• Assignment:
Lift out, unaltered, the lines of the material below between the line holding "epoch with the" and the line holding "priority, with every", counting both.
== Provided records ==
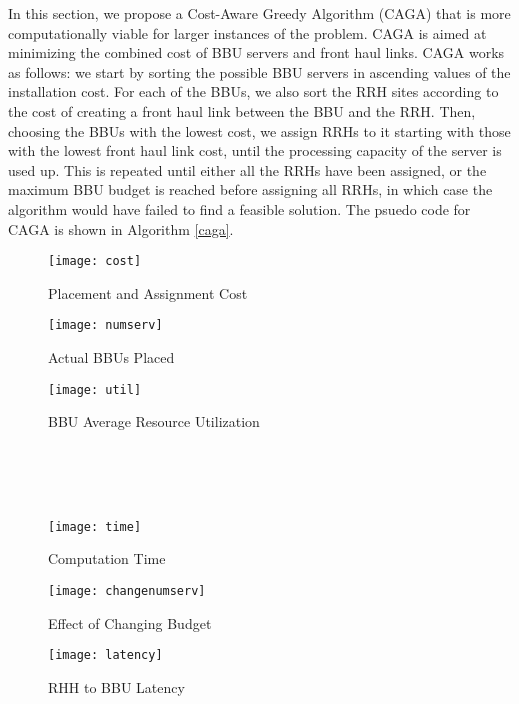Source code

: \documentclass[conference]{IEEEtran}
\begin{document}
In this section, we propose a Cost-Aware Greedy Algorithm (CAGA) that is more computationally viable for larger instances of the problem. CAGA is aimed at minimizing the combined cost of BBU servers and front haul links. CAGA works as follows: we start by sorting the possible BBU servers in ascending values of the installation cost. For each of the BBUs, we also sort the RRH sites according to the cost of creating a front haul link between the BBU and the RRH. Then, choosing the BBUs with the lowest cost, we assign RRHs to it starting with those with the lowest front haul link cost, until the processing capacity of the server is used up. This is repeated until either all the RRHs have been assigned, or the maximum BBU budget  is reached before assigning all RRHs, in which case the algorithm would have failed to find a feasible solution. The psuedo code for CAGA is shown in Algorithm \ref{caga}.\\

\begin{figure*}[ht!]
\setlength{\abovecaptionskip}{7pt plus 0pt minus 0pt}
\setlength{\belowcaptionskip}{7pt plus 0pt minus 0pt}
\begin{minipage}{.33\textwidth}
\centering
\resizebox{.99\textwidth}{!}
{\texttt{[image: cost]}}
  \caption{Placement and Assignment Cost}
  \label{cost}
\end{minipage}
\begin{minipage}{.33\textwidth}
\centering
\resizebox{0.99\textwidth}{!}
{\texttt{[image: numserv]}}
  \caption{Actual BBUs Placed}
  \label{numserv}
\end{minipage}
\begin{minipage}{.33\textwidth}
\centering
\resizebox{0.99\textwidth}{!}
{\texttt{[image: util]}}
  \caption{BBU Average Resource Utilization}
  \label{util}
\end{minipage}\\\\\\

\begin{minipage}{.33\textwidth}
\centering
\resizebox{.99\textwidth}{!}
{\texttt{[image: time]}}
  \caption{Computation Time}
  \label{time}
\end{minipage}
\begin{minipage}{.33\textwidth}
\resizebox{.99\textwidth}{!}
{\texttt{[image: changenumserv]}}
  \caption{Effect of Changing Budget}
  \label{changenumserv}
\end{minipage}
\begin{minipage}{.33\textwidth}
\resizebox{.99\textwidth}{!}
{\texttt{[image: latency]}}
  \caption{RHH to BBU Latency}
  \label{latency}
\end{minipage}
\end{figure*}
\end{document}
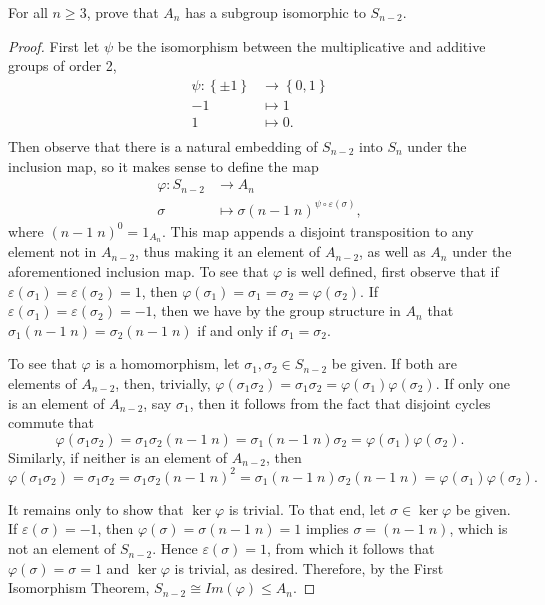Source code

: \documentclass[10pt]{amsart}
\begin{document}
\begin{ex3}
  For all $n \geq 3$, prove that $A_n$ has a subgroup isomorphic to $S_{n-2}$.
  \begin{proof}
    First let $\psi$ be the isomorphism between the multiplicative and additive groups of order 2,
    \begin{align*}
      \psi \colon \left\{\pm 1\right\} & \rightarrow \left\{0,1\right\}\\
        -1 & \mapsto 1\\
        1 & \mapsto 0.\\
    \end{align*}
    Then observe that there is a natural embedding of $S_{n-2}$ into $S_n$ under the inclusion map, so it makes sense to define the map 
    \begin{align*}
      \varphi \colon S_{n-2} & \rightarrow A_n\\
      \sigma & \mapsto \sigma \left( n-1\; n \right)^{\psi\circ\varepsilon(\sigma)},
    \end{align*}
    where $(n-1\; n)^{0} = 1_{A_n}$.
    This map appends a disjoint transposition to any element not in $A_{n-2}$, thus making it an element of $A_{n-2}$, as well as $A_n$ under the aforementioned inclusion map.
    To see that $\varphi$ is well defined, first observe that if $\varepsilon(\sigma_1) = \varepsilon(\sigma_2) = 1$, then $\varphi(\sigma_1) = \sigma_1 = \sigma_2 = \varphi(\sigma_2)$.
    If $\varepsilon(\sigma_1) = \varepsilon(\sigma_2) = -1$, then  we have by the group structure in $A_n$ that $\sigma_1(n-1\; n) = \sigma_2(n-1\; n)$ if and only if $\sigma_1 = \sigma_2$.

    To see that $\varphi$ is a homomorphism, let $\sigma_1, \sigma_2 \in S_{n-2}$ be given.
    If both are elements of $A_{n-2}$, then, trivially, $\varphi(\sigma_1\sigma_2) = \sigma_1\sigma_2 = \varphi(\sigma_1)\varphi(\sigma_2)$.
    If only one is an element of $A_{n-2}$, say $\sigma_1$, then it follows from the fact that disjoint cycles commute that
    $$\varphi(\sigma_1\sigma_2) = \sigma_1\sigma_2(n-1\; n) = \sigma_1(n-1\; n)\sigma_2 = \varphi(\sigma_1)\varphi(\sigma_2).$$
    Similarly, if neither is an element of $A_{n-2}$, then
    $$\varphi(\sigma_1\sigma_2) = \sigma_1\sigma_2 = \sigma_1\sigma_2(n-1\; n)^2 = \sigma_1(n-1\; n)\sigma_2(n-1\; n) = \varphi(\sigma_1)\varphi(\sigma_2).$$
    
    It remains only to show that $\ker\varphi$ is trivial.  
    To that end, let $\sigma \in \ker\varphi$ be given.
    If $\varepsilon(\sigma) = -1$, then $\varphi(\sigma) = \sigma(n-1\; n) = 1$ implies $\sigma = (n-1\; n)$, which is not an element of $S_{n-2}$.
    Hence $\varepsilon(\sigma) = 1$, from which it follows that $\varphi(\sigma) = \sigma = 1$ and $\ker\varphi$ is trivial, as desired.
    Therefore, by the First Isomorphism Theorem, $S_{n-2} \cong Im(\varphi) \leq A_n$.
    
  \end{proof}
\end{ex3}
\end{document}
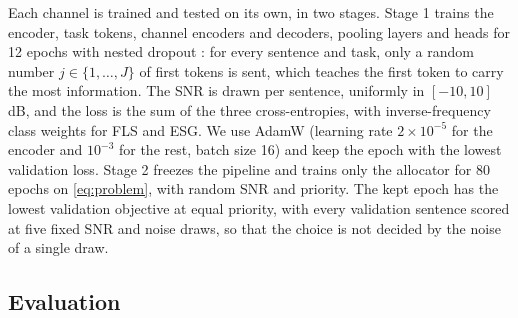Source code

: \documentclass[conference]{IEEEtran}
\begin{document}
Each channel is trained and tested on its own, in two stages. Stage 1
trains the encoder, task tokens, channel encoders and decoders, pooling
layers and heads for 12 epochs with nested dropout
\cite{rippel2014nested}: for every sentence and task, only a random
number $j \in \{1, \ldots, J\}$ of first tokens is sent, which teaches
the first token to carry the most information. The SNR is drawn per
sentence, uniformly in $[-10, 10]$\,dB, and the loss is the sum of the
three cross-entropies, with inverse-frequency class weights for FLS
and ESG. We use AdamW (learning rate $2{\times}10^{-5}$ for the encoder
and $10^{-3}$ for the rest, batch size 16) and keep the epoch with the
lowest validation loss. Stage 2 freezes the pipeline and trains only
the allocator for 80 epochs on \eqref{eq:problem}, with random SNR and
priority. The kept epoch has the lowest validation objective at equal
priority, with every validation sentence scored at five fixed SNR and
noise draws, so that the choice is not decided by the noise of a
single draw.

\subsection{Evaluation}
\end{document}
===
• Exercise response:
and $10^{-3}$ for the rest, batch size 16) and keep the epoch with the
lowest validation loss. Stage 2 freezes the pipeline and trains only
the allocator for 80 epochs on \eqref{eq:problem}, with random SNR and
priority. The kept epoch has the lowest validation objective at equal
priority, with every validation sentence scored at five fixed SNR and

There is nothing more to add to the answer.